• _WORK INSTRUCTIONS_:
Where the data below begins, start retyping exactly, and end on the line with "# Pour la compta", which is included; no picture goes in.

(Saved data entries)
────

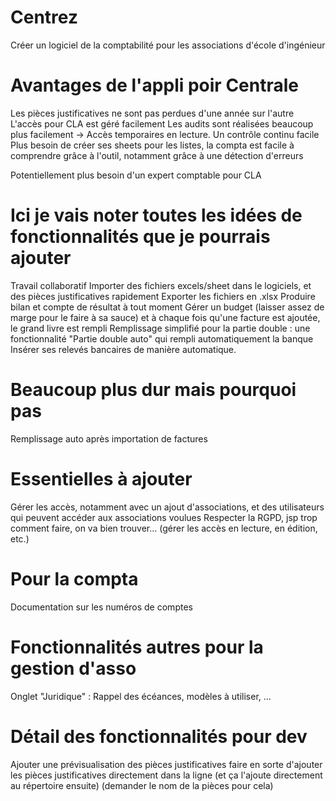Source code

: # Centrez
Créer un logiciel de la comptabilité pour les associations d'école d'ingénieur

# Avantages de l'appli poir Centrale
Les pièces justificatives ne sont pas perdues d'une année sur l'autre
L'accès pour CLA est géré facilement
Les audits sont réalisées beaucoup plus facilement -> Accès temporaires en lecture.
Un contrôle continu facile
Plus besoin de créer ses sheets pour les listes, la compta est facile à comprendre grâce à l'outil, notamment grâce à une détection d'erreurs

Potentiellement plus besoin d'un expert comptable pour CLA


# Ici je vais noter toutes les idées de fonctionnalités que je pourrais ajouter

Travail collaboratif
Importer des fichiers excels/sheet dans le logiciels, et des pièces justificatives rapidement
Exporter les fichiers en .xlsx
Produire bilan et compte de résultat à tout moment
Gérer un budget (laisser assez de marge pour le faire à sa sauce) et à chaque fois qu'une facture est ajoutée, le grand livre est rempli
Remplissage simplifié pour la partie double : une fonctionnalité "Partie double auto" qui rempli automatiquement la banque
Insérer ses relevés bancaires de manière automatique. 

# Beaucoup plus dur mais pourquoi pas

Remplissage auto après importation de factures

# Essentielles à ajouter
Gérer les accès, notamment avec un ajout d'associations, et des utilisateurs qui peuvent accéder aux associations voulues
Respecter la RGPD, jsp trop comment faire, on va bien trouver... (gérer les accès en lecture, en édition, etc.)

# Pour la compta
Documentation sur les numéros de comptes


# Fonctionnalités autres pour la gestion d'asso

Onglet "Juridique" : Rappel des écéances, modèles à utiliser, ...



# Détail des fonctionnalités pour dev
Ajouter une prévisualisation des pièces justificatives
faire en sorte d'ajouter les pièces justificatives directement dans la ligne (et ça l'ajoute directement au répertoire ensuite) (demander le nom de la pièces pour cela)

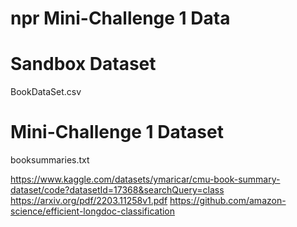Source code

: # npr Mini-Challenge 1 Data

# Sandbox Dataset

BookDataSet.csv

# Mini-Challenge 1 Dataset

booksummaries.txt

https://www.kaggle.com/datasets/ymaricar/cmu-book-summary-dataset/code?datasetId=17368&searchQuery=class
https://arxiv.org/pdf/2203.11258v1.pdf
https://github.com/amazon-science/efficient-longdoc-classification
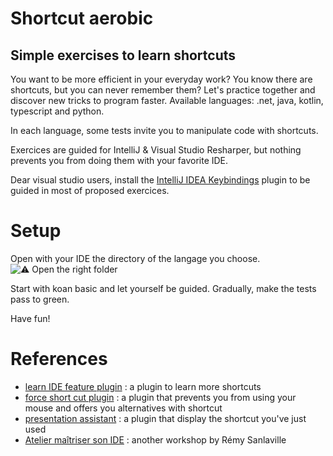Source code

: Shortcut aerobic
===
Simple exercises to learn shortcuts
--

You want to be more efficient in your everyday work? 
You know there are shortcuts, but you can never remember them?
Let's practice together and discover new tricks to program faster. 
Available languages: .net, java, kotlin, typescript and python.

In each language, some tests invite you to manipulate code with shortcuts.

Exercices are guided for IntelliJ & Visual Studio Resharper, 
but nothing prevents you from doing them with your favorite IDE.

Dear visual studio users, install the [IntelliJ IDEA Keybindings](https://marketplace.visualstudio.com/items?itemName=k--kato.intellij-idea-keybindings)
plugin to be guided in most of proposed exercices. 

# Setup

Open with your IDE the directory of the langage you choose.
![⚠️ Open the right folder](setup.png)

Start with koan basic and let yourself be guided.
Gradually, make the tests pass to green.

Have fun!

# References
- [learn IDE feature plugin](https://plugins.jetbrains.com/plugin/8554-ide-features-trainer) : a plugin to learn more shortcuts
- [force short cut plugin](https://plugins.jetbrains.com/plugin/8357-force-shortcuts) : a plugin that prevents you from using your mouse and offers you alternatives with shortcut
- [presentation assistant](https://plugins.jetbrains.com/plugin/7345-presentation-assistant) : a plugin that display the shortcut you've just used
- [Atelier maîtriser son IDE](https://github.com/sanlaville/master-your-ide) : another workshop by Rémy Sanlaville

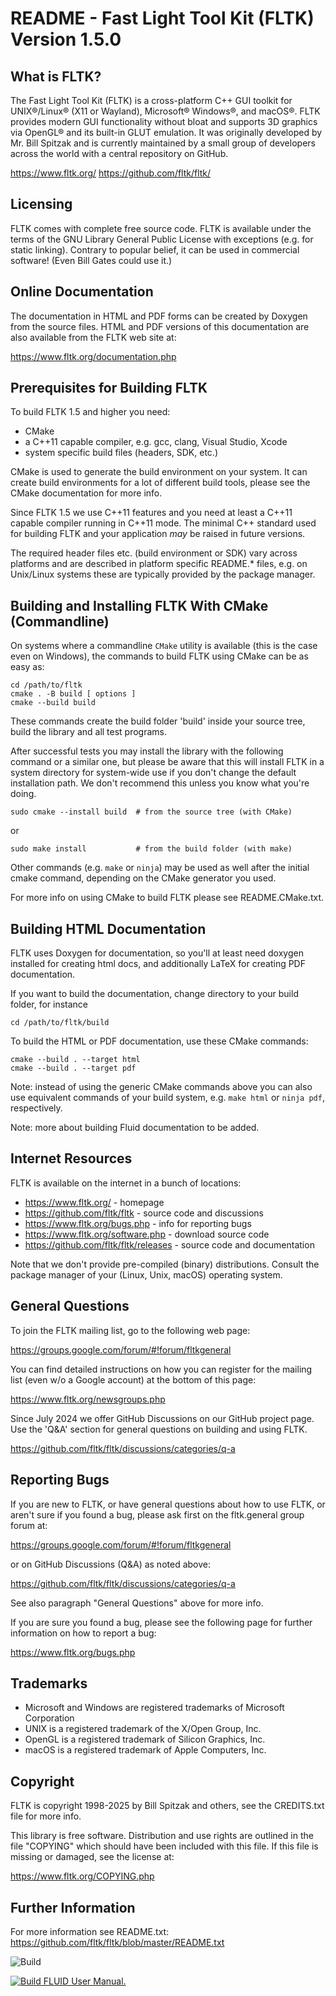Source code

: # README - Fast Light Tool Kit (FLTK) Version 1.5.0

## What is FLTK?

The Fast Light Tool Kit (FLTK) is a cross-platform C++ GUI toolkit
for UNIX®/Linux® (X11 or Wayland), Microsoft® Windows®, and macOS®.
FLTK provides modern GUI functionality without bloat and supports
3D graphics via OpenGL® and its built-in GLUT emulation.
It was originally developed by Mr. Bill Spitzak and is currently
maintained by a small group of developers across the world with
a central repository on GitHub.

  https://www.fltk.org/
  https://github.com/fltk/fltk/

## Licensing

FLTK comes with complete free source code.  FLTK is available
under the terms of the GNU Library General Public License with
exceptions (e.g. for static linking).
Contrary to popular belief, it can be used in commercial
software! (Even Bill Gates could use it.)

## Online Documentation

The documentation in HTML and PDF forms can be created by
Doxygen from the source files. HTML and PDF versions of this
documentation are also available from the FLTK web site at:

  https://www.fltk.org/documentation.php


## Prerequisites for Building FLTK

To build FLTK 1.5 and higher you need:

  - CMake
  - a C++11 capable compiler, e.g. gcc, clang, Visual Studio, Xcode
  - system specific build files (headers, SDK, etc.)

CMake is used to generate the build environment on your system.
It can create build environments for a lot of different build tools,
please see the CMake documentation for more info.

Since FLTK 1.5 we use C++11 features and you need at least a C++11 capable
compiler running in C++11 mode. The minimal C++ standard used for building
FLTK and your application *may* be raised in future versions.

The required header files etc. (build environment or SDK) vary across
platforms and are described in platform specific README.* files, e.g. on
Unix/Linux systems these are typically provided by the package manager.

## Building and Installing FLTK With CMake (Commandline)

On systems where a commandline `CMake` utility is available (this is
the case even on Windows), the commands to build FLTK using CMake can
be as easy as:

    cd /path/to/fltk
    cmake . -B build [ options ]
    cmake --build build

These commands create the build folder 'build' inside your source tree,
build the library and all test programs.

After successful tests you may install the library with the following
command or a similar one, but please be aware that this will install
FLTK in a system directory for system-wide use if you don't change the
default installation path. We don't recommend this unless you know
what you're doing.

    sudo cmake --install build  # from the source tree (with CMake)

or

    sudo make install           # from the build folder (with make)

Other commands (e.g. `make` or `ninja`) may be used as well after the
initial cmake command, depending on the CMake generator you used.

For more info on using CMake to build FLTK please see README.CMake.txt.

## Building HTML Documentation

FLTK uses Doxygen for documentation, so you'll at least need doxygen
installed for creating html docs, and additionally LaTeX for creating
PDF documentation.

If you want to build the documentation, change directory to your build
folder, for instance

    cd /path/to/fltk/build

To build the HTML or PDF documentation, use these CMake commands:

    cmake --build . --target html
    cmake --build . --target pdf

Note: instead of using the generic CMake commands above you can also
use equivalent commands of your build system, e.g. `make html` or
`ninja pdf`, respectively.

Note: more about building Fluid documentation to be added.

## Internet Resources

FLTK is available on the internet in a bunch of locations:

  - https://www.fltk.org/                   - homepage
  - https://github.com/fltk/fltk            - source code and discussions
  - https://www.fltk.org/bugs.php           - info for reporting bugs
  - https://www.fltk.org/software.php       - download source code
  - https://github.com/fltk/fltk/releases   - source code and documentation

Note that we don't provide pre-compiled (binary) distributions. Consult
the package manager of your (Linux, Unix, macOS) operating system.

## General Questions

To join the FLTK mailing list, go to the following web page:

  https://groups.google.com/forum/#!forum/fltkgeneral

You can find detailed instructions on how you can register for the
mailing list (even w/o a Google account) at the bottom of this page:

  https://www.fltk.org/newsgroups.php

Since July 2024 we offer GitHub Discussions on our GitHub project page.
Use the 'Q&A' section for general questions on building and using FLTK.

  https://github.com/fltk/fltk/discussions/categories/q-a

## Reporting Bugs

If you are new to FLTK, or have general questions about how to use FLTK,
or aren't sure if you found a bug, please ask first on the fltk.general
group forum at:

  https://groups.google.com/forum/#!forum/fltkgeneral

or on GitHub Discussions (Q&A) as noted above:

  https://github.com/fltk/fltk/discussions/categories/q-a

See also paragraph "General Questions" above for more info.

If you are sure you found a bug, please see the following page for
further information on how to report a bug:

  https://www.fltk.org/bugs.php

## Trademarks

- Microsoft and Windows are registered trademarks of Microsoft Corporation
- UNIX is a registered trademark of the X/Open Group, Inc.
- OpenGL is a registered trademark of Silicon Graphics, Inc.
- macOS is a registered trademark of Apple Computers, Inc.

## Copyright

FLTK is copyright 1998-2025 by Bill Spitzak and others,
see the CREDITS.txt file for more info.

This library is free software. Distribution and use rights are
outlined in the file "COPYING" which should have been included with
this file.  If this file is missing or damaged, see the license at:

  https://www.fltk.org/COPYING.php

## Further Information

For more information see README.txt:
https://github.com/fltk/fltk/blob/master/README.txt

![Build](https://github.com/fltk/fltk/actions/workflows/build.yml/badge.svg)

[![Build FLUID User Manual.](https://github.com/fltk/fltk/actions/workflows/build_fluid_docs.yml/badge.svg)](https://github.com/fltk/fltk/actions/workflows/build_fluid_docs.yml)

────

• _REPLY_:
Source code

: # Centrez
Créer un logiciel de la comptabilité pour les associations d'école d'ingénieur

# Avantages de l'appli poir Centrale
Les pièces justificatives ne sont pas perdues d'une année sur l'autre
L'accès pour CLA est géré facilement
Les audits sont réalisées beaucoup plus facilement -> Accès temporaires en lecture.
Un contrôle continu facile
Plus besoin de créer ses sheets pour les listes, la compta est facile à comprendre grâce à l'outil, notamment grâce à une détection d'erreurs

Potentiellement plus besoin d'un expert comptable pour CLA


# Ici je vais noter toutes les idées de fonctionnalités que je pourrais ajouter

Travail collaboratif
Importer des fichiers excels/sheet dans le logiciels, et des pièces justificatives rapidement
Exporter les fichiers en .xlsx
Produire bilan et compte de résultat à tout moment
Gérer un budget (laisser assez de marge pour le faire à sa sauce) et à chaque fois qu'une facture est ajoutée, le grand livre est rempli
Remplissage simplifié pour la partie double : une fonctionnalité "Partie double auto" qui rempli automatiquement la banque
Insérer ses relevés bancaires de manière automatique. 

# Beaucoup plus dur mais pourquoi pas

Remplissage auto après importation de factures

# Essentielles à ajouter
Gérer les accès, notamment avec un ajout d'associations, et des utilisateurs qui peuvent accéder aux associations voulues
Respecter la RGPD, jsp trop comment faire, on va bien trouver... (gérer les accès en lecture, en édition, etc.)

# Pour la compta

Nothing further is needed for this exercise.